### PROBLEM REQUIREMENTS
Show the lines below where "sqrt" occurs.
**** EXTRACTED DATA
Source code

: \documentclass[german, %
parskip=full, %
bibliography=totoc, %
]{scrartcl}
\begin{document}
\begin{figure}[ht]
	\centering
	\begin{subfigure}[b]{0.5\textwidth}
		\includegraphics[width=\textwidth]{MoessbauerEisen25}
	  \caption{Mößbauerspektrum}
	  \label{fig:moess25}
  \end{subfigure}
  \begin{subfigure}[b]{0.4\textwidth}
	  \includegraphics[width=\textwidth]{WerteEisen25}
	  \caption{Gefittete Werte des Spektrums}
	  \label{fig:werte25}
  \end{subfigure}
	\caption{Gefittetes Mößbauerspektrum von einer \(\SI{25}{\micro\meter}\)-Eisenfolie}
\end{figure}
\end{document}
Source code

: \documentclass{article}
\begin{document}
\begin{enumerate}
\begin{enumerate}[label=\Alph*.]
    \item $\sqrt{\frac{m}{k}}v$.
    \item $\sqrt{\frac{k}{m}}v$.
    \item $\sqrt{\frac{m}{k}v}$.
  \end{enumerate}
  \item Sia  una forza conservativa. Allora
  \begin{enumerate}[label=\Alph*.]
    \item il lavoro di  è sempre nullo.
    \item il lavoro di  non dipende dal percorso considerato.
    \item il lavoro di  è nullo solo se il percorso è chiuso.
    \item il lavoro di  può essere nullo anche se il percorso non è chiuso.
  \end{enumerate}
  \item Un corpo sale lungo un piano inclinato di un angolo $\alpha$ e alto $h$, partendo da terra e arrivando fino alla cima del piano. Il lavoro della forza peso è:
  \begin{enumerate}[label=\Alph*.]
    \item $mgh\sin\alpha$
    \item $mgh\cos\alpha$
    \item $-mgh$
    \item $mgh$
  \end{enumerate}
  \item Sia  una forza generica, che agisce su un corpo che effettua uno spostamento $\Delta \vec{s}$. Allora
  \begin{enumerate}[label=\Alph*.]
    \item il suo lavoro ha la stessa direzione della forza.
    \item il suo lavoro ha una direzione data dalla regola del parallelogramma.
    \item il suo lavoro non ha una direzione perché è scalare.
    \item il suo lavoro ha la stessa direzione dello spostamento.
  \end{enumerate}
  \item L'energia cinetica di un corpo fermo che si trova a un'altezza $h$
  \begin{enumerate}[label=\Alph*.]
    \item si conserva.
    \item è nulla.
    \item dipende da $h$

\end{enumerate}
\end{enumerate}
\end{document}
********
### OUTPUT
    \item $\sqrt{\frac{m}{k}}v$.
    \item $\sqrt{\frac{k}{m}}v$.
    \item $\sqrt{\frac{m}{k}v}$.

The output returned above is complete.